(EXERCISE DETAILS):
Please report how many lines in the records below contain the word "dangers", giving only that number.

** Opening AVAILABLE DATA block **

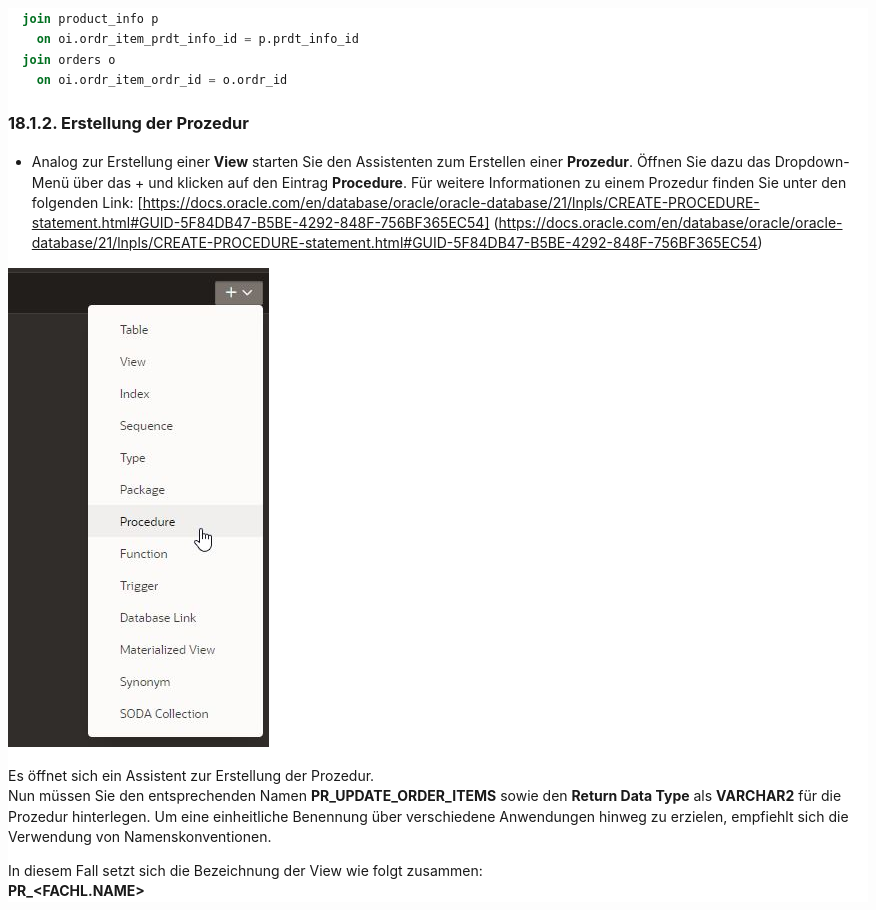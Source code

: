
   ```sql
    join product_info p
      on oi.ordr_item_prdt_info_id = p.prdt_info_id
    join orders o
      on oi.ordr_item_ordr_id = o.ordr_id
  ```
  
### 18.1.2. Erstellung der Prozedur 

  - Analog zur Erstellung einer **View** starten Sie den Assistenten zum Erstellen einer **Prozedur**. Öffnen Sie dazu das Dropdown-Menü über das + und klicken auf den Eintrag **Procedure**. Für weitere Informationen zu einem Prozedur finden Sie unter den folgenden Link: [https://docs.oracle.com/en/database/oracle/oracle-database/21/lnpls/CREATE-PROCEDURE-statement.html#GUID-5F84DB47-B5BE-4292-848F-756BF365EC54] (https://docs.oracle.com/en/database/oracle/oracle-database/21/lnpls/CREATE-PROCEDURE-statement.html#GUID-5F84DB47-B5BE-4292-848F-756BF365EC54)

  ![](../../assets/Kapitel-18/invoke_api_02.jpg)

  Es öffnet sich ein Assistent zur Erstellung der Prozedur.  
  Nun müssen Sie den entsprechenden Namen **PR_UPDATE_ORDER_ITEMS** sowie den **Return Data Type** als **VARCHAR2** für die Prozedur hinterlegen. Um eine einheitliche Benennung über verschiedene Anwendungen hinweg zu erzielen, empfiehlt sich die Verwendung von Namenskonventionen.

  In diesem Fall setzt sich die Bezeichnung der View wie folgt zusammen:  
  **PR_<FACHL.NAME>**
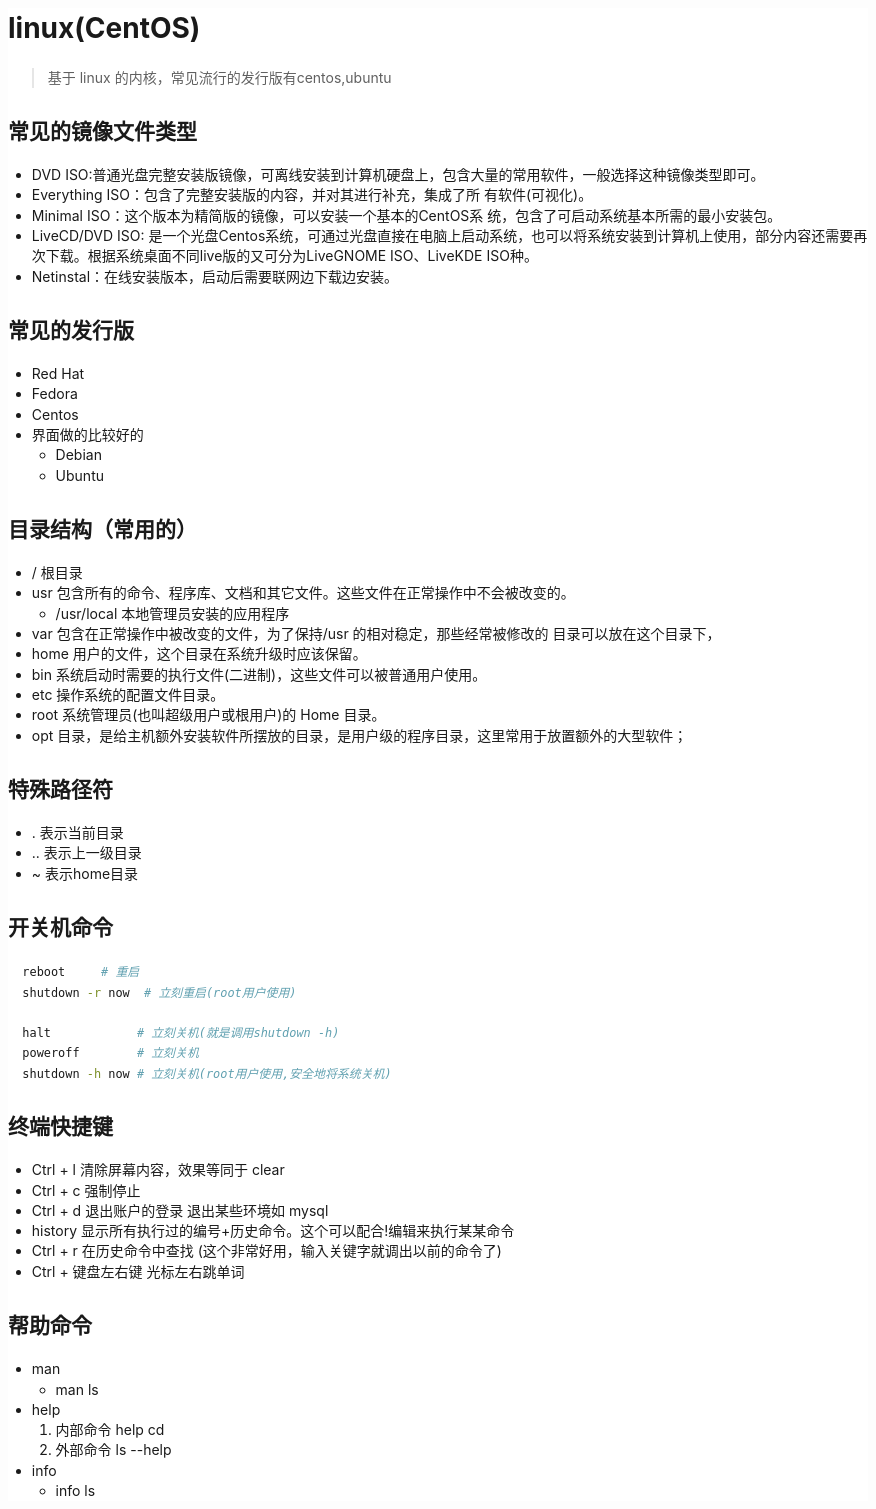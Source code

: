 # linux(CentOS)
>基于 linux 的内核，常见流行的发行版有centos,ubuntu
## 常见的镜像文件类型
* DVD ISO:普通光盘完整安装版镜像，可离线安装到计算机硬盘上，包含大量的常用软件，一般选择这种镜像类型即可。
* Everything ISO：包含了完整安装版的内容，并对其进行补充，集成了所 有软件(可视化)。
* Minimal ISO：这个版本为精简版的镜像，可以安装一个基本的CentOS系 统，包含了可启动系统基本所需的最小安装包。
* LiveCD/DVD ISO: 是一个光盘Centos系统，可通过光盘直接在电脑上启动系统，也可以将系统安装到计算机上使用，部分内容还需要再次下载。根据系统桌面不同live版的又可分为LiveGNOME ISO、LiveKDE ISO种。
* Netinstal：在线安装版本，启动后需要联网边下载边安装。
## 常见的发行版
* Red Hat
* Fedora
* Centos
* 界面做的比较好的
  - Debian
  - Ubuntu
## 目录结构（常用的）
* / 根目录
* usr 包含所有的命令、程序库、文档和其它文件。这些文件在正常操作中不会被改变的。
  - /usr/local 本地管理员安装的应用程序
* var 包含在正常操作中被改变的文件，为了保持/usr 的相对稳定，那些经常被修改的 目录可以放在这个目录下，
* home 用户的文件，这个目录在系统升级时应该保留。
* bin 系统启动时需要的执行文件(二进制)，这些文件可以被普通用户使用。
* etc 操作系统的配置文件目录。
* root 系统管理员(也叫超级用户或根用户)的 Home 目录。
* opt 目录，是给主机额外安装软件所摆放的目录，是用户级的程序目录，这里常用于放置额外的大型软件；
## 特殊路径符
* . 表示当前目录
* .. 表示上一级目录
* ~  表示home目录
## 开关机命令
  ```bash
    reboot     # 重启
    shutdown -r now  # 立刻重启(root用户使用)

    halt            # 立刻关机(就是调用shutdown -h)
    poweroff        # 立刻关机
    shutdown -h now # 立刻关机(root用户使用,安全地将系统关机)
  ```
## 终端快捷键
* Ctrl + l 清除屏幕内容，效果等同于 clear
* Ctrl + c 强制停止
* Ctrl + d 退出账户的登录 退出某些环境如 mysql
* history 显示所有执行过的编号+历史命令。这个可以配合!编辑来执行某某命令
* Ctrl + r 在历史命令中查找 (这个非常好用，输入关键字就调出以前的命令了)
* Ctrl + 键盘左右键 光标左右跳单词
## 帮助命令
* man   
  - man ls
* help  
  1. 内部命令  help cd  
  2. 外部命令 ls --help
* info  
   - info ls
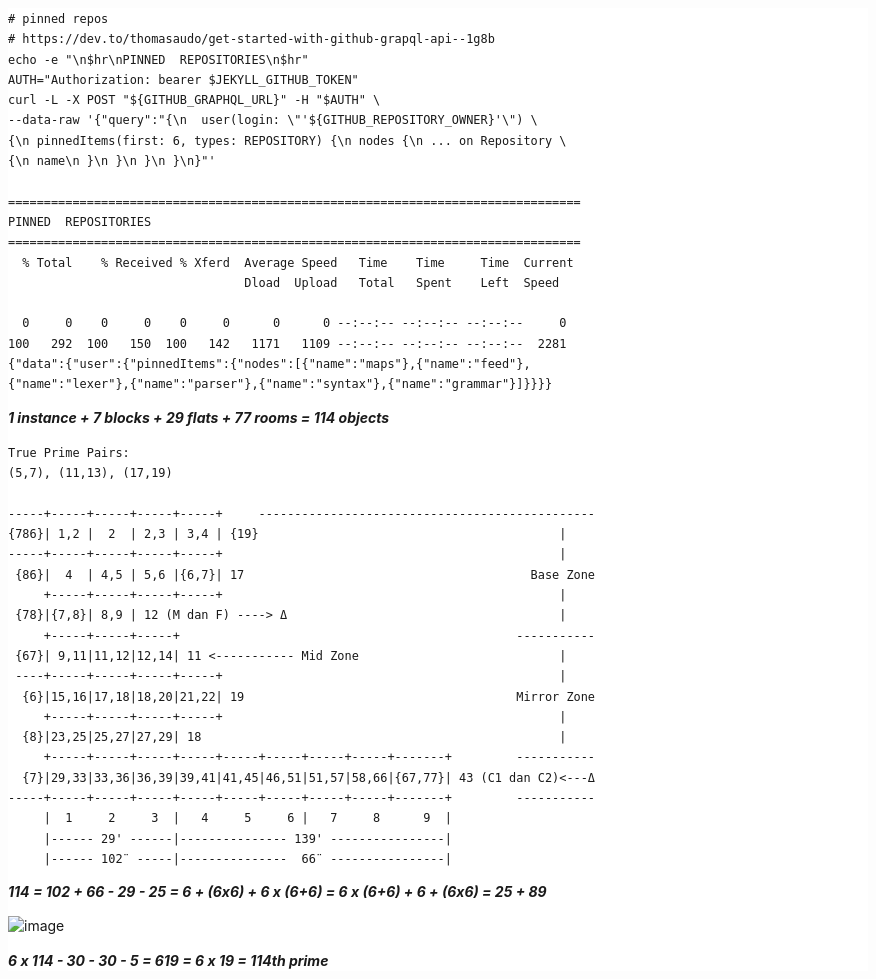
 ```
# pinned repos
# https://dev.to/thomasaudo/get-started-with-github-grapql-api--1g8b
echo -e "\n$hr\nPINNED  REPOSITORIES\n$hr"
AUTH="Authorization: bearer $JEKYLL_GITHUB_TOKEN"
curl -L -X POST "${GITHUB_GRAPHQL_URL}" -H "$AUTH" \
--data-raw '{"query":"{\n  user(login: \"'${GITHUB_REPOSITORY_OWNER}'\") \
{\n pinnedItems(first: 6, types: REPOSITORY) {\n nodes {\n ... on Repository \
{\n name\n }\n }\n }\n }\n}"'

================================================================================
PINNED  REPOSITORIES
================================================================================
  % Total    % Received % Xferd  Average Speed   Time    Time     Time  Current
                                 Dload  Upload   Total   Spent    Left  Speed

  0     0    0     0    0     0      0      0 --:--:-- --:--:-- --:--:--     0
100   292  100   150  100   142   1171   1109 --:--:-- --:--:-- --:--:--  2281
{"data":{"user":{"pinnedItems":{"nodes":[{"name":"maps"},{"name":"feed"},
{"name":"lexer"},{"name":"parser"},{"name":"syntax"},{"name":"grammar"}]}}}}
```

***1 instance + 7 blocks + 29 flats + 77 rooms = 114 objects***

```
True Prime Pairs:
(5,7), (11,13), (17,19)

-----+-----+-----+-----+-----+     -----------------------------------------------
{786}| 1,2 |  2  | 2,3 | 3,4 | {19}                                          |
-----+-----+-----+-----+-----+                                               |
 {86}|  4  | 4,5 | 5,6 |{6,7}| 17                                        Base Zone
     +-----+-----+-----+-----+                                               |
 {78}|{7,8}| 8,9 | 12 (M dan F) ----> Δ                                      |
     +-----+-----+-----+                                               -----------
 {67}| 9,11|11,12|12,14| 11 <----------- Mid Zone                            |
 ----+-----+-----+-----+-----+                                               |
  {6}|15,16|17,18|18,20|21,22| 19                                      Mirror Zone
     +-----+-----+-----+-----+                                               |
  {8}|23,25|25,27|27,29| 18                                                  |
     +-----+-----+-----+-----+-----+-----+-----+-----+-------+         -----------
  {7}|29,33|33,36|36,39|39,41|41,45|46,51|51,57|58,66|{67,77}| 43 (C1 dan C2)<---Δ
-----+-----+-----+-----+-----+-----+-----+-----+-----+-------+         -----------
     |  1     2     3  |   4     5     6 |   7     8      9  |
     |------ 29' ------|--------------- 139' ----------------|
     |------ 102¨ -----|---------------  66¨ ----------------|
```

***114 = 102 + 66 - 29 - 25 = 6 + (6x6) + 6 x (6+6) = 6 x (6+6) + 6 + (6x6) = 25 + 89***

![image](https://user-images.githubusercontent.com/8466209/200228344-9f344f49-3e5d-480f-b11c-6e30a20a8f44.jpg)

***6 x 114 - 30 - 30 - 5 = 619 = 6 x 19 = 114th prime***
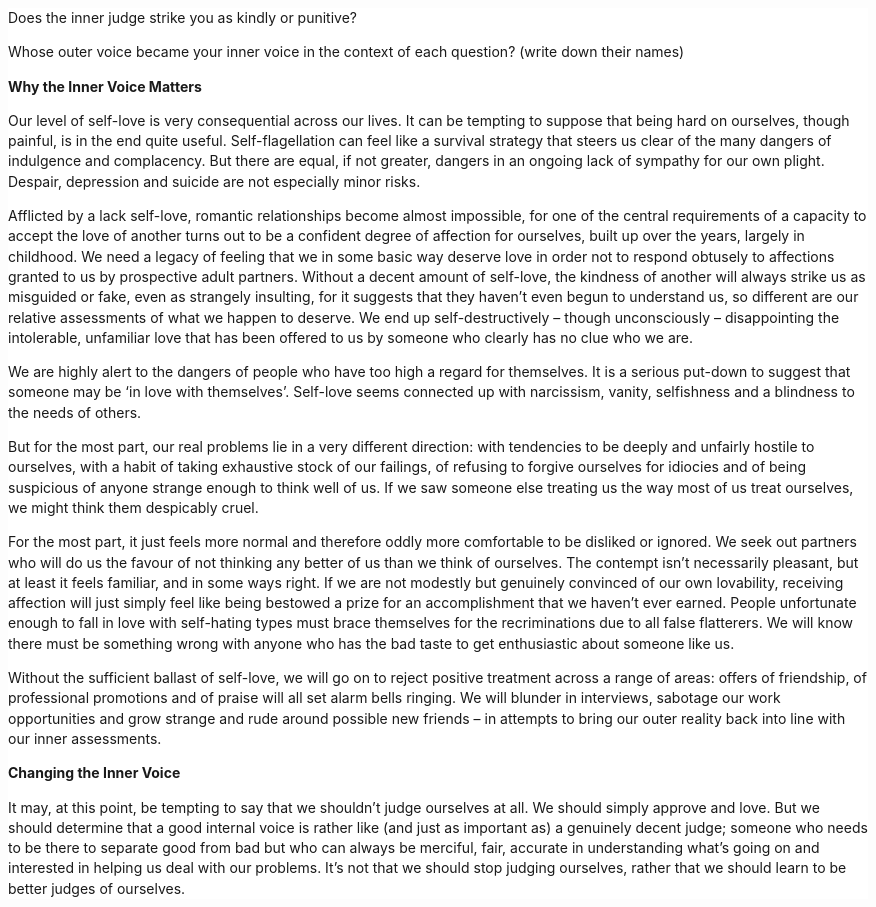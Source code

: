 Does the inner judge strike you as kindly or punitive?

Whose outer voice became your inner voice in the context of each question? (write down their names)

**Why the Inner Voice Matters**

Our level of self-love is very consequential across our lives. It can be tempting to suppose that being hard on ourselves, though painful, is in the end quite useful. Self-flagellation can feel like a survival strategy that steers us clear of the many dangers of indulgence and complacency. But there are equal, if not greater, dangers in an ongoing lack of sympathy for our own plight. Despair, depression and suicide are not especially minor risks.

Afflicted by a lack self-love, romantic relationships become almost impossible, for one of the central requirements of a capacity to accept the love of another turns out to be a confident degree of affection for ourselves, built up over the years, largely in childhood. We need a legacy of feeling that we in some basic way deserve love in order not to respond obtusely to affections granted to us by prospective adult partners. Without a decent amount of self-love, the kindness of another will always strike us as misguided or fake, even as strangely insulting, for it suggests that they haven’t even begun to understand us, so different are our relative assessments of what we happen to deserve. We end up self-destructively – though unconsciously – disappointing the intolerable, unfamiliar love that has been offered to us by someone who clearly has no clue who we are.

We are highly alert to the dangers of people who have too high a regard for themselves. It is a serious put-down to suggest that someone may be ‘in love with themselves’. Self-love seems connected up with narcissism, vanity, selfishness and a blindness to the needs of others.

But for the most part, our real problems lie in a very different direction: with tendencies to be deeply and unfairly hostile to ourselves, with a habit of taking exhaustive stock of our failings, of refusing to forgive ourselves for idiocies and of being suspicious of anyone strange enough to think well of us. If we saw someone else treating us the way most of us treat ourselves, we might think them despicably cruel.

For the most part, it just feels more normal and therefore oddly more comfortable to be disliked or ignored. We seek out partners who will do us the favour of not thinking any better of us than we think of ourselves. The contempt isn’t necessarily pleasant, but at least it feels familiar, and in some ways right. If we are not modestly but genuinely convinced of our own lovability, receiving affection will just simply feel like being bestowed a prize for an accomplishment that we haven’t ever earned. People unfortunate enough to fall in love with self-hating types must brace themselves for the recriminations due to all false flatterers. We will know there must be something wrong with anyone who has the bad taste to get enthusiastic about someone like us.

Without the sufficient ballast of self-love, we will go on to reject positive treatment across a range of areas: offers of friendship, of professional promotions and of praise will all set alarm bells ringing. We will blunder in interviews, sabotage our work opportunities and grow strange and rude around possible new friends – in attempts to bring our outer reality back into line with our inner assessments.

**Changing the Inner Voice**

It may, at this point, be tempting to say that we shouldn’t judge ourselves at all. We should simply approve and love. But we should determine that a good internal voice is rather like (and just as important as) a genuinely decent judge; someone who needs to be there to separate good from bad but who can always be merciful, fair, accurate in understanding what’s going on and interested in helping us deal with our problems. It’s not that we should stop judging ourselves, rather that we should learn to be better judges of ourselves.
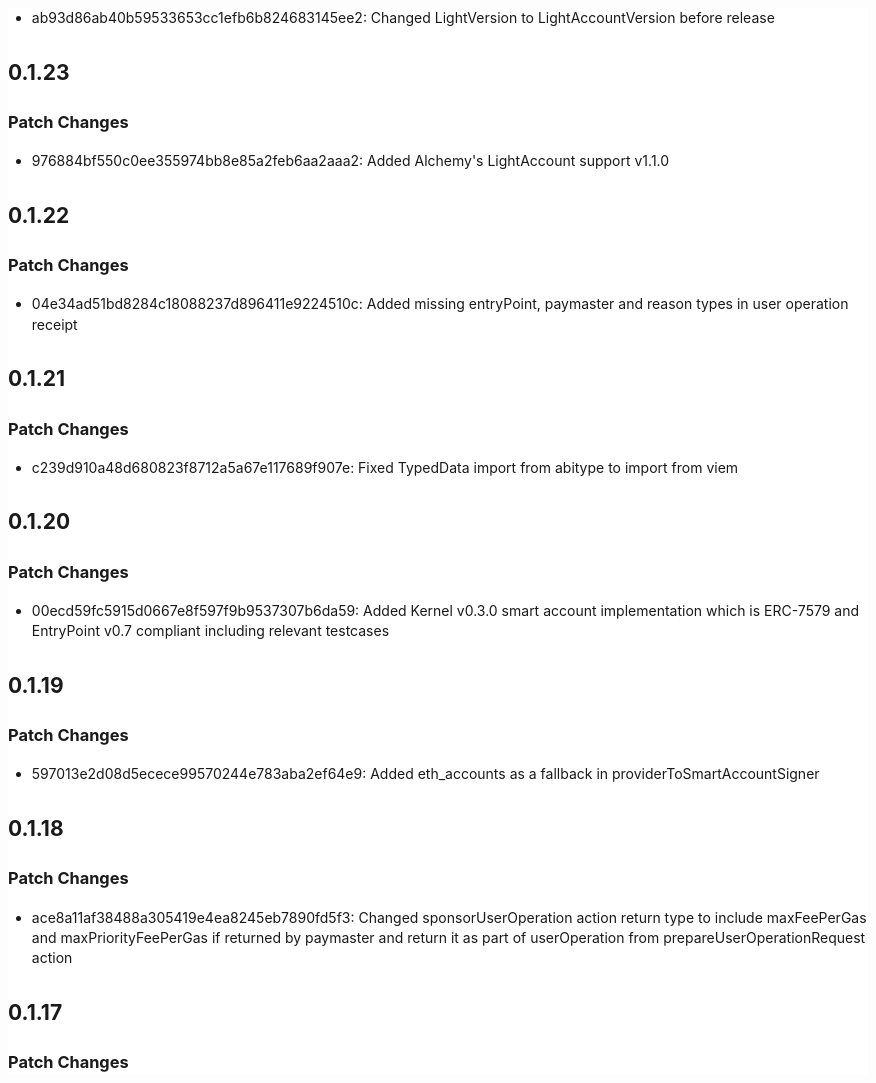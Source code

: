 - ab93d86ab40b59533653cc1efb6b824683145ee2: Changed LightVersion to LightAccountVersion before release

## 0.1.23

### Patch Changes

- 976884bf550c0ee355974bb8e85a2feb6aa2aaa2: Added Alchemy's LightAccount support v1.1.0

## 0.1.22

### Patch Changes

- 04e34ad51bd8284c18088237d896411e9224510c: Added missing entryPoint, paymaster and reason types in user operation receipt

## 0.1.21

### Patch Changes

- c239d910a48d680823f8712a5a67e117689f907e: Fixed TypedData import from abitype to import from viem

## 0.1.20

### Patch Changes

- 00ecd59fc5915d0667e8f597f9b9537307b6da59: Added Kernel v0.3.0 smart account implementation which is ERC-7579 and EntryPoint v0.7 compliant including relevant testcases

## 0.1.19

### Patch Changes

- 597013e2d08d5ecece99570244e783aba2ef64e9: Added eth_accounts as a fallback in providerToSmartAccountSigner

## 0.1.18

### Patch Changes

- ace8a11af38488a305419e4ea8245eb7890fd5f3: Changed sponsorUserOperation action return type to include maxFeePerGas and maxPriorityFeePerGas if returned by paymaster and return it as part of userOperation from prepareUserOperationRequest action

## 0.1.17

### Patch Changes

** Closing AVAILABLE DATA block **

(SOLUTION FOR THIS TASK):
2